This will resolve for any event that happens in October that is called an "October Surprise" by more than 2 major news outlets (as subjectively determined by me (or the mods if i am unavailable or incapacitated)). "Early October surprise" or "late October Surprise" won't resolve this. If RFK is affected by an October surprise, it won't resolve this but will be very funny. In the event both candidates are affected by their own separate October Surprises, this will resolve "Both." I will also resolve to "both" if the October Surprise is some non-scandal (e.g. an invasion or a terrorist attack) that affects the messaging in the race, regardless of who it helps or hurts in the race.
I will not bet in this market.
Thought about it a bit more and I won't N/A this or change it's resolution criteria but I will resolve Both if it's some sort of major shift in tone that doesn't affect any specific candidate or affects both. Instead, I made another question about which party the market will see as being positively affected.
An October Surprise may be deemed as such due to its impact on the overall race, not it's impact on one candidate or the other. How does the market handle this? For example, a terrorist attack or major military conflict would be described by the press as an October Surprise but the impact would be complex.
I suppose some external non-scandal that affects the messaging in the race (e.g., surprise invasion, devastating natural disaster, terrorist attack) would have to resolve to "both," as both candidates have to change their messaging even if one candidate is specifically helped or hurt by it. It might be better if I rewrite that option, though I'm not sure what the best wording for it would be, maybe something like "both (or surprise is not a single-party scandal)"?

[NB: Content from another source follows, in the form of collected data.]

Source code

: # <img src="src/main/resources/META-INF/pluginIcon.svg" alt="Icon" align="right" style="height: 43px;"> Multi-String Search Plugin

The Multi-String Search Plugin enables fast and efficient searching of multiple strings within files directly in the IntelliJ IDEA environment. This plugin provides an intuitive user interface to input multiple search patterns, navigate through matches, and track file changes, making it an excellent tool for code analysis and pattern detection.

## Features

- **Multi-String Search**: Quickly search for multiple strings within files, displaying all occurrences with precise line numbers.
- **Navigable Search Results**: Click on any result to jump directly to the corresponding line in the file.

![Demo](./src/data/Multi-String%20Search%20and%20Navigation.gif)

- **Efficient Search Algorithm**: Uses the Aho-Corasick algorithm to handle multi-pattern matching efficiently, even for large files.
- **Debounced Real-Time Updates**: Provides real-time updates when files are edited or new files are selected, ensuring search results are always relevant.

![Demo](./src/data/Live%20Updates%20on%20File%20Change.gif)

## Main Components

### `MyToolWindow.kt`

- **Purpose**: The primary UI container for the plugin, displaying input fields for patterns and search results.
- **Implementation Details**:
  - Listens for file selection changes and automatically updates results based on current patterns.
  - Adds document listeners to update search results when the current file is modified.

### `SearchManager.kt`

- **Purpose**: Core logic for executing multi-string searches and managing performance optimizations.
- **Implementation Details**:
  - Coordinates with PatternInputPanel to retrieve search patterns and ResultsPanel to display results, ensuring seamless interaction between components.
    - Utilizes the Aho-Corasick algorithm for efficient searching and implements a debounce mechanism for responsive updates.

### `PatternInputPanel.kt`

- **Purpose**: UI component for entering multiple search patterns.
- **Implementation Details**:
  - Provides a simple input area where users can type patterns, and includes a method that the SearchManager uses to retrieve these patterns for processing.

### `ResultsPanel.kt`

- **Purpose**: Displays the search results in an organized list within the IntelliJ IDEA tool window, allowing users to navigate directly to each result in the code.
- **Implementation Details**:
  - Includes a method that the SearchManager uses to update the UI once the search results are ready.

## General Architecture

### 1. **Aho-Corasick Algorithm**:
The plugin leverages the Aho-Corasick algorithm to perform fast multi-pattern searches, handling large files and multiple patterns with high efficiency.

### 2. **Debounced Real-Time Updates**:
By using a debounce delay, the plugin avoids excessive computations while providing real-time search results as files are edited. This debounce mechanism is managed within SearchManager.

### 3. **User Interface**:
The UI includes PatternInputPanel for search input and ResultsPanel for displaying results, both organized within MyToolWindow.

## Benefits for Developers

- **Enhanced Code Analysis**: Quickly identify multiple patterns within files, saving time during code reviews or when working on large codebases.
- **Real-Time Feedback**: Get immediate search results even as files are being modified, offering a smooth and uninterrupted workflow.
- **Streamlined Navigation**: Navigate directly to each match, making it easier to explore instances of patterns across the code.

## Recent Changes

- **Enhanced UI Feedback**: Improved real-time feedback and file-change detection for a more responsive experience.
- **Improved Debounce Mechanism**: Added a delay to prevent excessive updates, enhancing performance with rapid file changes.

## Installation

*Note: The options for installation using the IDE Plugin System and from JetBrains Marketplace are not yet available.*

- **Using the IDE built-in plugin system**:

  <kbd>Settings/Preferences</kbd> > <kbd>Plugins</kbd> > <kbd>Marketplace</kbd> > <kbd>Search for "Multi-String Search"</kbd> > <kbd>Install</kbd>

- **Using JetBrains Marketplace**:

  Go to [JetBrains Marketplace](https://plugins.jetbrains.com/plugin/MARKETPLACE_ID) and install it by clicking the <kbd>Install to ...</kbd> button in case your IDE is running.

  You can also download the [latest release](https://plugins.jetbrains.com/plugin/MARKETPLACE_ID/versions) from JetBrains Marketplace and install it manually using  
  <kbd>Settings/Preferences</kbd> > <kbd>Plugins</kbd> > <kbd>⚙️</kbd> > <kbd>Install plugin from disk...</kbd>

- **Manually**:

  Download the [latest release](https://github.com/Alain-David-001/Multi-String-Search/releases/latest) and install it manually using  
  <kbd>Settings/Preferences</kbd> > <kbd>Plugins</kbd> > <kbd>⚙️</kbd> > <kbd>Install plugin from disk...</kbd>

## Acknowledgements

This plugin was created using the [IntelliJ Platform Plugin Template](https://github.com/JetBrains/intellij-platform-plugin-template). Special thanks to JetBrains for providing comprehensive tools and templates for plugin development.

Hmm. I'm starting to see an issue going back and looking at past october surprises... These look like they'd be hard to resolve. 2020, even - Trump was undoubtedly affected by catching COVID and nearly dying, but there was also the hunter laptop stuff that would make it pretty likely a "both". 2016 would be really easily a "both" since you had the Podesta leaks and the Access Hollywood tape on the same day. 2012 is hard to resolve since the surprise was both Hurricane Sandy but also decisive government action and government failures before and after Sandy, and under this it'd probably have to resolve "both" despite much more obviously affecting the sitting president. 2008 was probably Obama with the scandal with his half-aunt. 2004 and we get into difficult territory again - the Bin Laden tape (and missing explosives, and reduced price of oil) all obviously impacted Bush, but I can't tell if I'd have to resolve it as "Both" for some other reason. 2000 is easily resolved - reporters found out Bush had a DUI in Maine, so it'd be obviously Bush.
It's looking like there's a not-insignificant chance that this question is going to end up difficult to resolve.